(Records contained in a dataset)
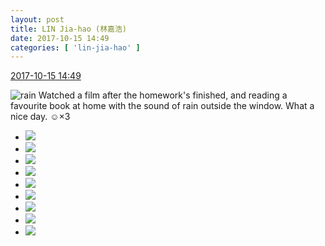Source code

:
 ```yaml
---
layout: post
title: LIN Jia-hao (林嘉浩)
date: 2017-10-15 14:49
categories: [ 'lin-jia-hao' ]
---
```


<div class="weibo-info">
  <a href="http://weibo.com/6210352257/Fqud1bpiX">2017-10-15 14:49</a>
</div>

![rain](http://img.t.sinajs.cn/t4/appstyle/expression/ext/normal/50/rain.gif) Watched a film after the homework's finished, and reading a favourite book at home with the sound of rain outside the window. What a nice day. :relaxed:×3

<!-- more -->

<ul class="weibo-pic-list-3">
  <li class="weibo-pic">
    <a href="https://wx4.sinaimg.cn/mw690/006Mi0jTly1fkixa4ka2aj31o02yo7wh.jpg"><img src="https://wx4.sinaimg.cn/thumb150/006Mi0jTly1fkixa4ka2aj31o02yo7wh.jpg" /></a>
  </li>
  <li class="weibo-pic">
    <a href="https://wx2.sinaimg.cn/mw690/006Mi0jTly1fkixa79j30j31o02yoe81.jpg"><img src="https://wx2.sinaimg.cn/thumb150/006Mi0jTly1fkixa79j30j31o02yoe81.jpg" /></a>
  </li>
  <li class="weibo-pic">
    <a href="https://wx3.sinaimg.cn/mw690/006Mi0jTly1fkixa9yf6aj31o02you0x.jpg"><img src="https://wx3.sinaimg.cn/thumb150/006Mi0jTly1fkixa9yf6aj31o02you0x.jpg" /></a>
  </li>
  <li class="weibo-pic">
    <a href="https://wx3.sinaimg.cn/mw690/006Mi0jTly1fkixa3c10oj31o02yonpd.jpg"><img src="https://wx3.sinaimg.cn/thumb150/006Mi0jTly1fkixa3c10oj31o02yonpd.jpg" /></a>
  </li>
  <li class="weibo-pic">
    <a href="https://wx3.sinaimg.cn/mw690/006Mi0jTly1fkixack61ij31o02yob29.jpg"><img src="https://wx3.sinaimg.cn/thumb150/006Mi0jTly1fkixack61ij31o02yob29.jpg" /></a>
  </li>
  <li class="weibo-pic">
    <a href="https://wx1.sinaimg.cn/mw690/006Mi0jTly1fkixafxcfxj31o02yokjl.jpg"><img src="https://wx1.sinaimg.cn/thumb150/006Mi0jTly1fkixafxcfxj31o02yokjl.jpg" /></a>
  </li>
  <li class="weibo-pic">
    <a href="https://wx4.sinaimg.cn/mw690/006Mi0jTly1fkixajkthuj32c0340b29.jpg"><img src="https://wx4.sinaimg.cn/thumb150/006Mi0jTly1fkixajkthuj32c0340b29.jpg" /></a>
  </li>
  <li class="weibo-pic">
    <a href="https://wx2.sinaimg.cn/mw690/006Mi0jTly1fkixam45f6j31o02yob29.jpg"><img src="https://wx2.sinaimg.cn/thumb150/006Mi0jTly1fkixam45f6j31o02yob29.jpg" /></a>
  </li>
  <li class="weibo-pic">
    <a href="https://wx2.sinaimg.cn/mw690/006Mi0jTly1fkixaogac0j31o02yo7wh.jpg"><img src="https://wx2.sinaimg.cn/thumb150/006Mi0jTly1fkixaogac0j31o02yo7wh.jpg" /></a>
  </li>
</ul>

### WHAT IS BEING ASKED
Each entry above should come back word for word, and no picture should come with it.

### ANSWER TO THIS TASK
Source code

:
 ```yaml
---
layout: post
title: LIN Jia-hao (林嘉浩)
date: 2017-10-15 14:49
categories: [ 'lin-jia-hao' ]
---
```


<div class="weibo-info">
  <a href="http://weibo.com/6210352257/Fqud1bpiX">2017-10-15 14:49</a>
</div>

![rain](http://img.t.sinajs.cn/t4/appstyle/expression/ext/normal/50/rain.gif) Watched a film after the homework's finished, and reading a favourite book at home with the sound of rain outside the window. What a nice day. :relaxed:×3

<!-- more -->

<ul class="weibo-pic-list-3">
  <li class="weibo-pic">
    <a href="https://wx4.sinaimg.cn/mw690/006Mi0jTly1fkixa4ka2aj31o02yo7wh.jpg"><img src="https://wx4.sinaimg.cn/thumb150/006Mi0jTly1fkixa4ka2aj31o02yo7wh.jpg" /></a>
  </li>
  <li class="weibo-pic">
    <a href="https://wx2.sinaimg.cn/mw690/006Mi0jTly1fkixa79j30j31o02yoe81.jpg"><img src="https://wx2.sinaimg.cn/thumb150/006Mi0jTly1fkixa79j30j31o02yoe81.jpg" /></a>
  </li>
  <li class="weibo-pic">
    <a href="https://wx3.sinaimg.cn/mw690/006Mi0jTly1fkixa9yf6aj31o02you0x.jpg"><img src="https://wx3.sinaimg.cn/thumb150/006Mi0jTly1fkixa9yf6aj31o02you0x.jpg" /></a>
  </li>
  <li class="weibo-pic">
    <a href="https://wx3.sinaimg.cn/mw690/006Mi0jTly1fkixa3c10oj31o02yonpd.jpg"><img src="https://wx3.sinaimg.cn/thumb150/006Mi0jTly1fkixa3c10oj31o02yonpd.jpg" /></a>
  </li>
  <li class="weibo-pic">
    <a href="https://wx3.sinaimg.cn/mw690/006Mi0jTly1fkixack61ij31o02yob29.jpg"><img src="https://wx3.sinaimg.cn/thumb150/006Mi0jTly1fkixack61ij31o02yob29.jpg" /></a>
  </li>
  <li class="weibo-pic">
    <a href="https://wx1.sinaimg.cn/mw690/006Mi0jTly1fkixafxcfxj31o02yokjl.jpg"><img src="https://wx1.sinaimg.cn/thumb150/006Mi0jTly1fkixafxcfxj31o02yokjl.jpg" /></a>
  </li>
  <li class="weibo-pic">
    <a href="https://wx4.sinaimg.cn/mw690/006Mi0jTly1fkixajkthuj32c0340b29.jpg"><img src="https://wx4.sinaimg.cn/thumb150/006Mi0jTly1fkixajkthuj32c0340b29.jpg" /></a>
  </li>
  <li class="weibo-pic">
    <a href="https://wx2.sinaimg.cn/mw690/006Mi0jTly1fkixam45f6j31o02yob29.jpg"><img src="https://wx2.sinaimg.cn/thumb150/006Mi0jTly1fkixam45f6j31o02yob29.jpg" /></a>
  </li>
  <li class="weibo-pic">
    <a href="https://wx2.sinaimg.cn/mw690/006Mi0jTly1fkixaogac0j31o02yo7wh.jpg"><img src="https://wx2.sinaimg.cn/thumb150/006Mi0jTly1fkixaogac0j31o02yo7wh.jpg" /></a>
  </li>
</ul>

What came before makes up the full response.